- Besides aiding in maintaining a sales price or renegotiating during contingencies, home inspections are also a risk-management must.
- Based on the results of the general home inspection and structural pest inspection, you will likely want to order some additional reports from specialists.
- We must always reinforce with our clients that while we do our best to obtain as much information about the properties we sell, some conditions might not be discovered during the inspection process.
When representing buyers, you can use the right home inspections to renegotiate the sales price. I typically get contractor bids to justify my request for a price adjustment when representing the buyer based on inspector recommendations.
It is important to understand the different types of inspections that are available so that you can select the right inspections for the property in question. Home inspections cost money, so they are an investment in the process.
Besides aiding in maintaining a sales price or renegotiating during contingencies, home inspections are also a risk-management must. Buyers who have inspections are less likely to come back and claim an issue was not disclosed. Here are three steps you should take to prepare your clients.
1. Obtain a general home inspection
When hiring a home inspector, make sure you get the very best — the inspector who will find all the issues and accurately describe them. A great home inspector is factual, not alarmist.
I prefer to work with an inspector who is ASHI (American Society of Home Inspectors) accredited and who also trains home inspectors. When you have an excellent and thorough home inspector provide a pre-inspection, you can be pretty sure no new issues will arise should the buyer decide to get his or her own inspection.

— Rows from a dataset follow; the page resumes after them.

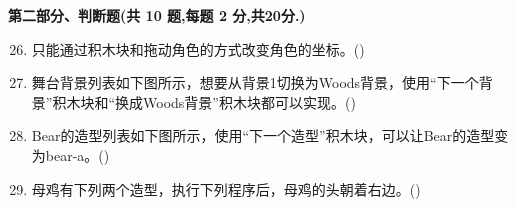 \documentclass[10pt, a4paper]{article}
\begin{document}
    \newpage
    {\noindent\textbf{第二部分、判断题(共 10 题,每题 2 分,共20分.)}}
    \begin{enumerate}
        \setcounter{enumi}{25}
        \item 只能通过积木块和拖动角色的方式改变角色的坐标。(\qquad)

        \item 舞台背景列表如下图所示，想要从背景1切换为Woods背景，使用“下一个背景”积木块和“换成Woods背景”积木块都可以实现。(\qquad)

        \item Bear的造型列表如下图所示，使用“下一个造型”积木块，可以让Bear的造型变为bear-a。(\qquad)

        \item 母鸡有下列两个造型，执行下列程序后，母鸡的头朝着右边。(\qquad)


\end{enumerate}
\end{document}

The general home inspection should include an assessment of all the systems including the foundation, crawlspace, attic, roof, electrical, plumbing, HVAC, interiors, exterior siding, doors, windows, appliances and framing. In some circumstances, the home inspector might recommend getting a specialist to further evaluate an issue outside his or her area of expertise.
2. Conduct a structural pest inspection
This inspection is completed by a licensed contractor who is certified to perform this type of inspection. A structural pest inspection looks for actual pests such as termites, wood-boring beetles and other insects, plus mold infestations, water damage and dry rot.
Bees, mosquitos and pesky neighbors are outside the realm of the structural pest inspection. Structural pest inspections include a bid for work to repair adverse conditions and often recommendations for further inspections of areas that are inaccessible or outside the expertise of the inspector.
3. Bring out the specialists
Based on the results of the general home inspection and structural pest inspection, you will likely want to order some additional reports from specialists.
These could include inspections of the chimney, drainage, structural engineering, roof, septic, well and more. Sometimes our clients have special needs, and for them, we might need to think outside the box and obtain inspections that aren’t necessarily property-specific but client-specific, such as the paranormal home inspection (may this never happen to you).
Once you have all the inspections in hand, obtain bids from reputable contractors to help you with your pricing if you are the listing agent or with your negotiations if you are representing the buyer.
Although we should always do our best to inspect the homes we sell thoroughly, ultimately, the cost falls on our client, and it’s their prerogative to determine which inspections they want to invest in.
We must always reinforce with our clients that though we do our best to obtain as much information about the properties we sell, some conditions might not be discovered during the inspection process.
Regardless, obtaining the proper inspections is the best way to avoid any future surprises and to make sure your client gets the best possible price at the end of the day.